Solving with Lagrange Multiplier

Using the property that

‖ R ‖_{F}^{2} = tr (R^{T} R),

we can rewrite the objective, using the properties of trace (invariance under transpose and circular shift):

\begin{aligned} ℓ (u, v) & = \frac{1}{2} ‖ R ‖_{F}^{2} \\ = \frac{1}{2} tr (R^{T} R) \\ = \frac{1}{2} tr (v u^{T} u v^{T} - A^{T} u v^{T} - v u^{T} A + A^{T} A) \\ = \frac{1}{2} tr (v u^{T} u v^{T}) - tr (v u^{T} A) + const \\ = \frac{1}{2} tr (u^{T} u v^{T} v) - tr (u^{T} A v) + const \\ = \frac{1}{2} ‖ u ‖^{2} ‖ v ‖^{2} - u^{T} A v + const . \end{aligned}

We can solve for unit $u$ and $v$ , and then rescale:

\underset{u, v}{argmax} u^{T} A v, s.t. ‖ u ‖ = ‖ v ‖ = 1.
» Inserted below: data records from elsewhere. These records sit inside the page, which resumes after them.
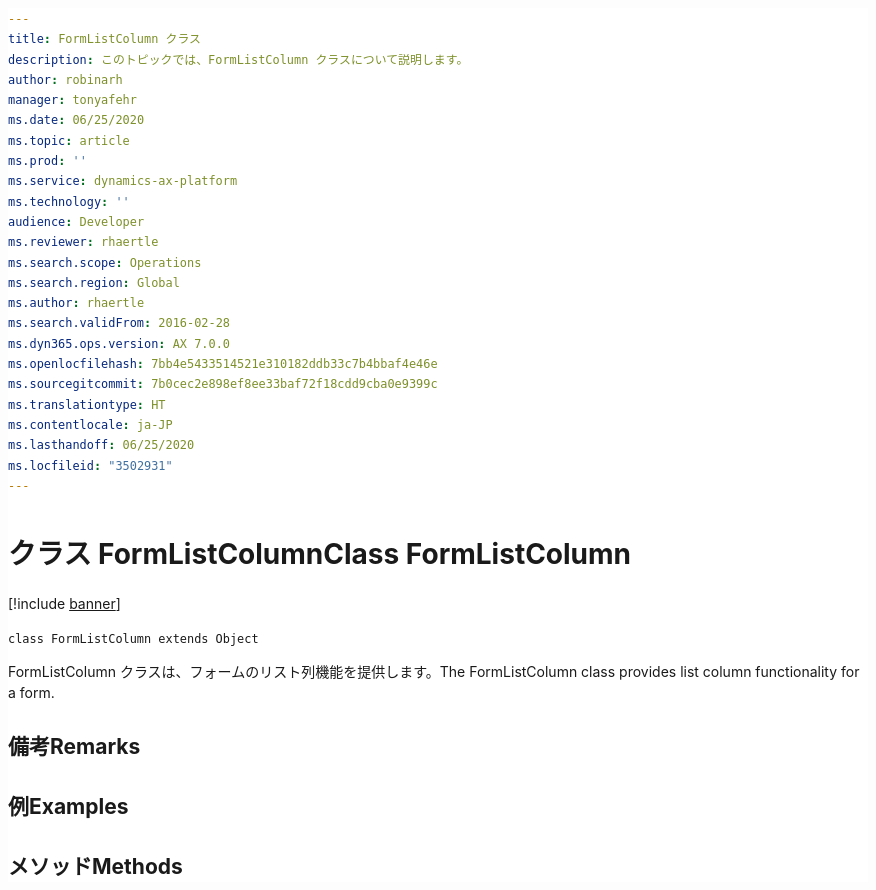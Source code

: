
 ```yaml
---
title: FormListColumn クラス
description: このトピックでは、FormListColumn クラスについて説明します。
author: robinarh
manager: tonyafehr
ms.date: 06/25/2020
ms.topic: article
ms.prod: ''
ms.service: dynamics-ax-platform
ms.technology: ''
audience: Developer
ms.reviewer: rhaertle
ms.search.scope: Operations
ms.search.region: Global
ms.author: rhaertle
ms.search.validFrom: 2016-02-28
ms.dyn365.ops.version: AX 7.0.0
ms.openlocfilehash: 7bb4e5433514521e310182ddb33c7b4bbaf4e46e
ms.sourcegitcommit: 7b0cec2e898ef8ee33baf72f18cdd9cba0e9399c
ms.translationtype: HT
ms.contentlocale: ja-JP
ms.lasthandoff: 06/25/2020
ms.locfileid: "3502931"
---
```

# <a name="class-formlistcolumn"></a><span data-ttu-id="fdf66-103">クラス FormListColumn</span><span class="sxs-lookup"><span data-stu-id="fdf66-103">Class FormListColumn</span></span>

[!include [banner](../../includes/banner.md)]

```xpp
class FormListColumn extends Object
```

<span data-ttu-id="fdf66-104">FormListColumn クラスは、フォームのリスト列機能を提供します。</span><span class="sxs-lookup"><span data-stu-id="fdf66-104">The FormListColumn class provides list column functionality for a form.</span></span>

## <a name="remarks"></a><span data-ttu-id="fdf66-105">備考</span><span class="sxs-lookup"><span data-stu-id="fdf66-105">Remarks</span></span>

## <a name="examples"></a><span data-ttu-id="fdf66-106">例</span><span class="sxs-lookup"><span data-stu-id="fdf66-106">Examples</span></span>

## <a name="methods"></a><span data-ttu-id="fdf66-107">メソッド</span><span class="sxs-lookup"><span data-stu-id="fdf66-107">Methods</span></span>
Using Lagrange multipliers,

L = u^{T} A v - λ u^{T} u - μ v^{T} v .

Taking partial derivatives,

\frac{\partial L}{\partial u} = A v - 2 λ u = 0 ⟹ u = \frac{A v}{‖ A v ‖} .

Similarly,

v = \frac{A^{T} u}{‖ A^{T} u ‖} .

Therefore,

\begin{array}{r} u \propto A A^{T} u, v \propto A^{T} A v, \end{array}

which implies $u$ should be proportional to the principal eigenvector of the matrix $A A^{T}$ , and $v$ should be proportional to the principal eigenvector of the matrix $A^{T} A$ . This can be simply done by SVD.